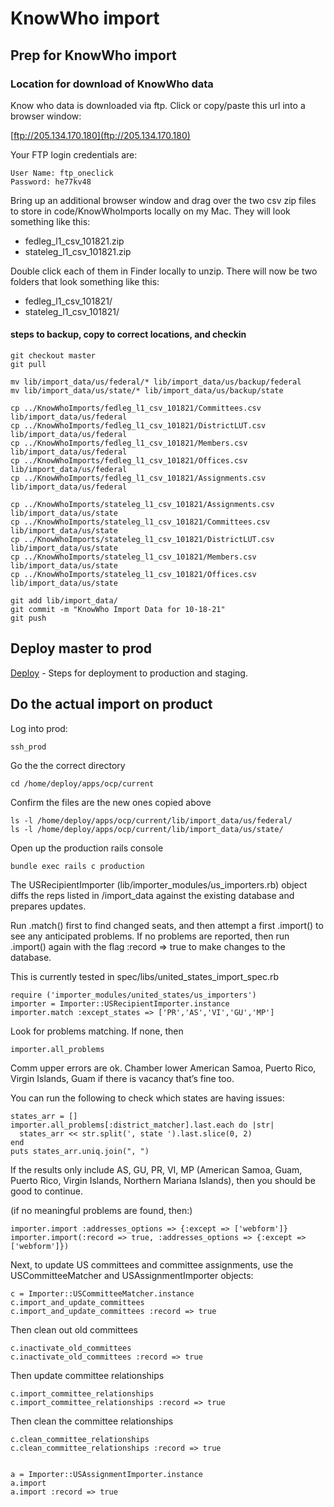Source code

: # KnowWho import

## Prep for KnowWho import

### Location for download of KnowWho data
Know who data is downloaded via ftp.  Click or copy/paste this url into a browser window:

[ftp://205.134.170.180](ftp://205.134.170.180)

Your FTP login credentials are:
```
User Name: ftp_oneclick
Password: he77kv48
```

Bring up an additional browser window and drag over the two csv zip files to store in code/KnowWhoImports locally on my Mac.  They will look something like this:

- fedleg_l1_csv_101821.zip
- stateleg_l1_csv_101821.zip

Double click each of them in Finder locally to unzip.  There will now be two folders that look something like this:

- fedleg_l1_csv_101821/
- stateleg_l1_csv_101821/


#### steps to backup, copy to correct locations, and checkin
```
git checkout master
git pull

mv lib/import_data/us/federal/* lib/import_data/us/backup/federal
mv lib/import_data/us/state/* lib/import_data/us/backup/state

cp ../KnowWhoImports/fedleg_l1_csv_101821/Committees.csv lib/import_data/us/federal
cp ../KnowWhoImports/fedleg_l1_csv_101821/DistrictLUT.csv lib/import_data/us/federal
cp ../KnowWhoImports/fedleg_l1_csv_101821/Members.csv lib/import_data/us/federal
cp ../KnowWhoImports/fedleg_l1_csv_101821/Offices.csv lib/import_data/us/federal
cp ../KnowWhoImports/fedleg_l1_csv_101821/Assignments.csv lib/import_data/us/federal

cp ../KnowWhoImports/stateleg_l1_csv_101821/Assignments.csv lib/import_data/us/state
cp ../KnowWhoImports/stateleg_l1_csv_101821/Committees.csv lib/import_data/us/state
cp ../KnowWhoImports/stateleg_l1_csv_101821/DistrictLUT.csv lib/import_data/us/state
cp ../KnowWhoImports/stateleg_l1_csv_101821/Members.csv lib/import_data/us/state
cp ../KnowWhoImports/stateleg_l1_csv_101821/Offices.csv lib/import_data/us/state

git add lib/import_data/
git commit -m "KnowWho Import Data for 10-18-21"
git push
```

## Deploy master to prod
[Deploy](deploy.html) - Steps for deployment to production and staging.


## Do the actual import on product

Log into prod:
```
ssh_prod
```

Go the the correct directory
```
cd /home/deploy/apps/ocp/current
```

Confirm the files are the new ones copied above
```
ls -l /home/deploy/apps/ocp/current/lib/import_data/us/federal/
ls -l /home/deploy/apps/ocp/current/lib/import_data/us/state/
```

Open up the production rails console
```
bundle exec rails c production
```

The USRecipientImporter (lib/importer_modules/us_importers.rb) object diffs the reps listed in /import_data against the existing database and prepares updates.  

Run .match() first to find changed seats, and then attempt a first .import() to see any anticipated problems.  If no problems are reported, then run .import() again with the flag :record => true to make changes to the database.  

This is currently tested in spec/libs/united_states_import_spec.rb

```
require ('importer_modules/united_states/us_importers')
importer = Importer::USRecipientImporter.instance  
importer.match :except_states => ['PR','AS','VI','GU','MP']
```

Look for problems matching.  If none, then
```
importer.all_problems
```

Comm upper errors are ok.
Chamber lower American Samoa, Puerto Rico, Virgin Islands, Guam if there is vacancy that’s fine too.

You can run the following to check which states are having issues:
```
states_arr = []
importer.all_problems[:district_matcher].last.each do |str|
  states_arr << str.split(', state ').last.slice(0, 2)
end
puts states_arr.uniq.join(", ")
```

If the results only include AS, GU, PR, VI, MP (American Samoa, Guam, Puerto Rico, Virgin Islands, Northern Mariana Islands), then you should be good to continue.

(if no meaningful problems are found, then:)
```
importer.import :addresses_options => {:except => ['webform']}
importer.import(:record => true, :addresses_options => {:except => ['webform']})
```

Next, to update US committees and committee assignments, use the USCommitteeMatcher and USAssignmentImporter objects:
```
c = Importer::USCommitteeMatcher.instance
c.import_and_update_committees
c.import_and_update_committees :record => true
```

Then clean out old committees
```
c.inactivate_old_committees
c.inactivate_old_committees :record => true
```

Then update committee relationships
```
c.import_committee_relationships
c.import_committee_relationships :record => true
```

Then clean the committee relationships
```
c.clean_committee_relationships
c.clean_committee_relationships :record => true


a = Importer::USAssignmentImporter.instance
a.import
a.import :record => true
```
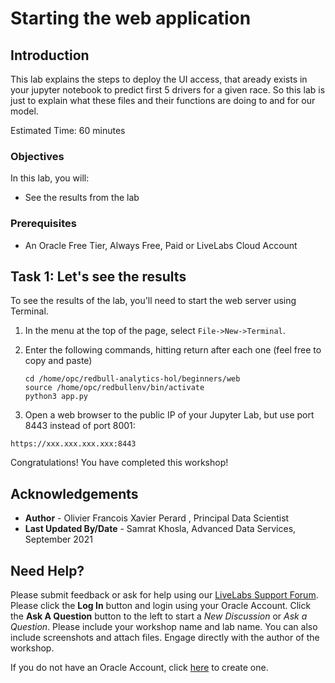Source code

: # Starting the web application

## Introduction

This lab explains the steps to deploy the UI access, that aready exists in your jupyter notebook to predict first 5 drivers for a given race. So this lab is just to explain what these files and their functions are doing to and for our model.      

Estimated Time: 60 minutes

### Objectives

In this lab, you will:
* See the results from the lab 

### Prerequisites

* An Oracle Free Tier, Always Free, Paid or LiveLabs Cloud Account


## **Task 1**: Let's see the results

To see the results of the lab, you'll need to start the web server using Terminal.

1. In the menu at the top of the page, select ```File->New->Terminal```.

  
2. Enter the following commands, hitting return after each one (feel free to copy and paste)

    ```
    cd /home/opc/redbull-analytics-hol/beginners/web
    source /home/opc/redbullenv/bin/activate
    python3 app.py

    ```

3. Open a web browser to the public IP of your Jupyter Lab, but use port 8443 instead of port 8001:

  ```https://xxx.xxx.xxx.xxx:8443```

Congratulations! You have completed this workshop!


## Acknowledgements
* **Author** - Olivier Francois Xavier Perard , Principal Data Scientist
* **Last Updated By/Date** - Samrat Khosla, Advanced Data Services, September 2021

## Need Help?
Please submit feedback or ask for help using our [LiveLabs Support Forum](https://community.oracle.com/tech/developers/categories/livelabsdiscussions). Please click the **Log In** button and login using your Oracle Account. Click the **Ask A Question** button to the left to start a *New Discussion* or *Ask a Question*.  Please include your workshop name and lab name.  You can also include screenshots and attach files.  Engage directly with the author of the workshop.

If you do not have an Oracle Account, click [here](https://profile.oracle.com/myprofile/account/create-account.jspx) to create one.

:::::

- ACTION ITEM
Output every entry above exactly, minus the pictures.

- FINAL ANSWER
Source code

: # KnowWho import

## Prep for KnowWho import

### Location for download of KnowWho data
Know who data is downloaded via ftp.  Click or copy/paste this url into a browser window:

[ftp://205.134.170.180](ftp://205.134.170.180)

Your FTP login credentials are:
```
User Name: ftp_oneclick
Password: he77kv48
```

Bring up an additional browser window and drag over the two csv zip files to store in code/KnowWhoImports locally on my Mac.  They will look something like this:

- fedleg_l1_csv_101821.zip
- stateleg_l1_csv_101821.zip

Double click each of them in Finder locally to unzip.  There will now be two folders that look something like this:

- fedleg_l1_csv_101821/
- stateleg_l1_csv_101821/


#### steps to backup, copy to correct locations, and checkin
```
git checkout master
git pull

mv lib/import_data/us/federal/* lib/import_data/us/backup/federal
mv lib/import_data/us/state/* lib/import_data/us/backup/state

cp ../KnowWhoImports/fedleg_l1_csv_101821/Committees.csv lib/import_data/us/federal
cp ../KnowWhoImports/fedleg_l1_csv_101821/DistrictLUT.csv lib/import_data/us/federal
cp ../KnowWhoImports/fedleg_l1_csv_101821/Members.csv lib/import_data/us/federal
cp ../KnowWhoImports/fedleg_l1_csv_101821/Offices.csv lib/import_data/us/federal
cp ../KnowWhoImports/fedleg_l1_csv_101821/Assignments.csv lib/import_data/us/federal

cp ../KnowWhoImports/stateleg_l1_csv_101821/Assignments.csv lib/import_data/us/state
cp ../KnowWhoImports/stateleg_l1_csv_101821/Committees.csv lib/import_data/us/state
cp ../KnowWhoImports/stateleg_l1_csv_101821/DistrictLUT.csv lib/import_data/us/state
cp ../KnowWhoImports/stateleg_l1_csv_101821/Members.csv lib/import_data/us/state
cp ../KnowWhoImports/stateleg_l1_csv_101821/Offices.csv lib/import_data/us/state

git add lib/import_data/
git commit -m "KnowWho Import Data for 10-18-21"
git push
```

## Deploy master to prod
[Deploy](deploy.html) - Steps for deployment to production and staging.


## Do the actual import on product

Log into prod:
```
ssh_prod
```

Go the the correct directory
```
cd /home/deploy/apps/ocp/current
```

Confirm the files are the new ones copied above
```
ls -l /home/deploy/apps/ocp/current/lib/import_data/us/federal/
ls -l /home/deploy/apps/ocp/current/lib/import_data/us/state/
```

Open up the production rails console
```
bundle exec rails c production
```

The USRecipientImporter (lib/importer_modules/us_importers.rb) object diffs the reps listed in /import_data against the existing database and prepares updates.  

Run .match() first to find changed seats, and then attempt a first .import() to see any anticipated problems.  If no problems are reported, then run .import() again with the flag :record => true to make changes to the database.  

This is currently tested in spec/libs/united_states_import_spec.rb

```
require ('importer_modules/united_states/us_importers')
importer = Importer::USRecipientImporter.instance  
importer.match :except_states => ['PR','AS','VI','GU','MP']
```

Look for problems matching.  If none, then
```
importer.all_problems
```

Comm upper errors are ok.
Chamber lower American Samoa, Puerto Rico, Virgin Islands, Guam if there is vacancy that’s fine too.

You can run the following to check which states are having issues:
```
states_arr = []
importer.all_problems[:district_matcher].last.each do |str|
  states_arr << str.split(', state ').last.slice(0, 2)
end
puts states_arr.uniq.join(", ")
```

If the results only include AS, GU, PR, VI, MP (American Samoa, Guam, Puerto Rico, Virgin Islands, Northern Mariana Islands), then you should be good to continue.

(if no meaningful problems are found, then:)
```
importer.import :addresses_options => {:except => ['webform']}
importer.import(:record => true, :addresses_options => {:except => ['webform']})
```

Next, to update US committees and committee assignments, use the USCommitteeMatcher and USAssignmentImporter objects:
```
c = Importer::USCommitteeMatcher.instance
c.import_and_update_committees
c.import_and_update_committees :record => true
```

Then clean out old committees
```
c.inactivate_old_committees
c.inactivate_old_committees :record => true
```

Then update committee relationships
```
c.import_committee_relationships
c.import_committee_relationships :record => true
```

Then clean the committee relationships
```
c.clean_committee_relationships
c.clean_committee_relationships :record => true


a = Importer::USAssignmentImporter.instance
a.import
a.import :record => true
```
Source code

: # Starting the web application

## Introduction

This lab explains the steps to deploy the UI access, that aready exists in your jupyter notebook to predict first 5 drivers for a given race. So this lab is just to explain what these files and their functions are doing to and for our model.      

Estimated Time: 60 minutes

### Objectives

In this lab, you will:
* See the results from the lab 

### Prerequisites

* An Oracle Free Tier, Always Free, Paid or LiveLabs Cloud Account


## **Task 1**: Let's see the results

To see the results of the lab, you'll need to start the web server using Terminal.

1. In the menu at the top of the page, select ```File->New->Terminal```.

  
2. Enter the following commands, hitting return after each one (feel free to copy and paste)

    ```
    cd /home/opc/redbull-analytics-hol/beginners/web
    source /home/opc/redbullenv/bin/activate
    python3 app.py

    ```

3. Open a web browser to the public IP of your Jupyter Lab, but use port 8443 instead of port 8001:

  ```https://xxx.xxx.xxx.xxx:8443```

Congratulations! You have completed this workshop!


## Acknowledgements
* **Author** - Olivier Francois Xavier Perard , Principal Data Scientist
* **Last Updated By/Date** - Samrat Khosla, Advanced Data Services, September 2021

## Need Help?
Please submit feedback or ask for help using our [LiveLabs Support Forum](https://community.oracle.com/tech/developers/categories/livelabsdiscussions). Please click the **Log In** button and login using your Oracle Account. Click the **Ask A Question** button to the left to start a *New Discussion* or *Ask a Question*.  Please include your workshop name and lab name.  You can also include screenshots and attach files.  Engage directly with the author of the workshop.

If you do not have an Oracle Account, click [here](https://profile.oracle.com/myprofile/account/create-account.jspx) to create one.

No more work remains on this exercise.